Son parcours. Après des études littéraires, elle choisit d’embrasser le théâtre. « Comédienne sera ma vie », pense-t-elle alors en jouant Molière et Shakespeare. Mais c’est pourtant le journalisme qui, pendant sept ans, la retient: elle collabore aux soirées Théma d’Arte sur des sujets comme « la fessée en Suède », « l’inceste » ou « la jupe ». « Je me suis fait une éducation humaniste, tout en chantant à côté. » Par exemple, Ma Boucherie amoureuse, « du cabaret hurlé, déclamé, inaudible ».

Ce qu’elle chante.

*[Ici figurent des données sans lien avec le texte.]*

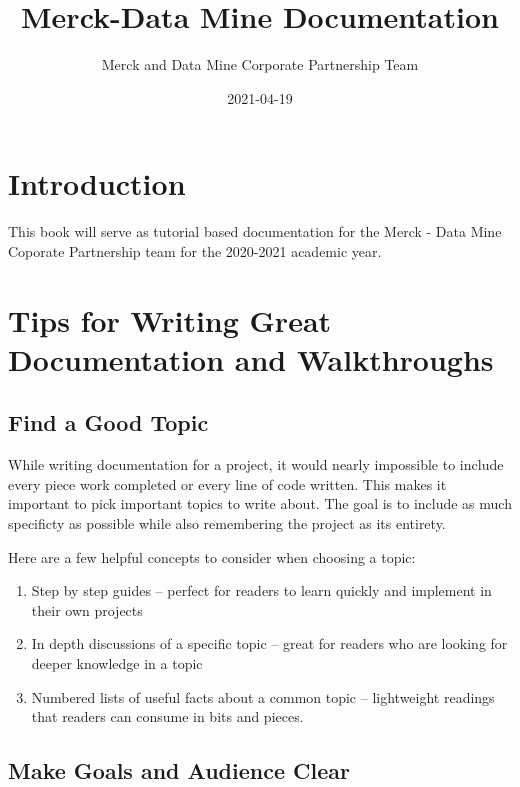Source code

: \documentclass[]{book}
\title{Merck-Data Mine Documentation}
\author{Merck and Data Mine Corporate Partnership Team}
\date{2021-04-19}
\begin{document}
\maketitle

{
\setcounter{tocdepth}{1}
\tableofcontents
}
\chapter{Introduction}\label{introduction}

This book will serve as tutorial based documentation for the Merck -
Data Mine Coporate Partnership team for the 2020-2021 academic year.

\chapter{Tips for Writing Great Documentation and
Walkthroughs}\label{tips-for-writing-great-documentation-and-walkthroughs}

\section{Find a Good Topic}\label{find-a-good-topic}

While writing documentation for a project, it would nearly impossible to
include every piece work completed or every line of code written. This
makes it important to pick important topics to write about. The goal is
to include as much specificty as possible while also remembering the
project as its entirety.

Here are a few helpful concepts to consider when choosing a topic:

\begin{enumerate}
\def\labelenumi{\arabic{enumi}.}
\item
  Step by step guides -- perfect for readers to learn quickly and
  implement in their own projects
\item
  In depth discussions of a specific topic -- great for readers who are
  looking for deeper knowledge in a topic
\item
  Numbered lists of useful facts about a common topic -- lightweight
  readings that readers can consume in bits and pieces.
\end{enumerate}

\section{Make Goals and Audience
Clear}\label{make-goals-and-audience-clear}
\end{document}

Des ballades au piano lumineux éclairées par une voix de tête – famille Gall-Sanson-Berger. Mais ses gammes sages peuvent basculer sans prévenir vers le disco. Sagan lui inspire des chansons sur le manque d’amour ou l’amour inassouvi. « Rien n’égale Bonjour tristesse« , dit-elle. Son minitube s’intitule d’ailleurs L’Amour en solitaire. Barbara est un phare: « Il faut brûler comme elle le faisait pour chanter L’Accident (NDLR: son nouveau titre)« .

Pourquoi Le Vif/L’Express mise sur Juliette. Elle griffe ses dépressions amoureuses d’un humour iconoclaste. D’ailleurs, ses photos de presse, réalisées par le plasticien Théo Mercier, la montrent en ponette, les avant-bras velus.

  • Cavalier seule (Barclay). Sortie d’un album le 22 avril. Printemps de Bourges, le 22 avril.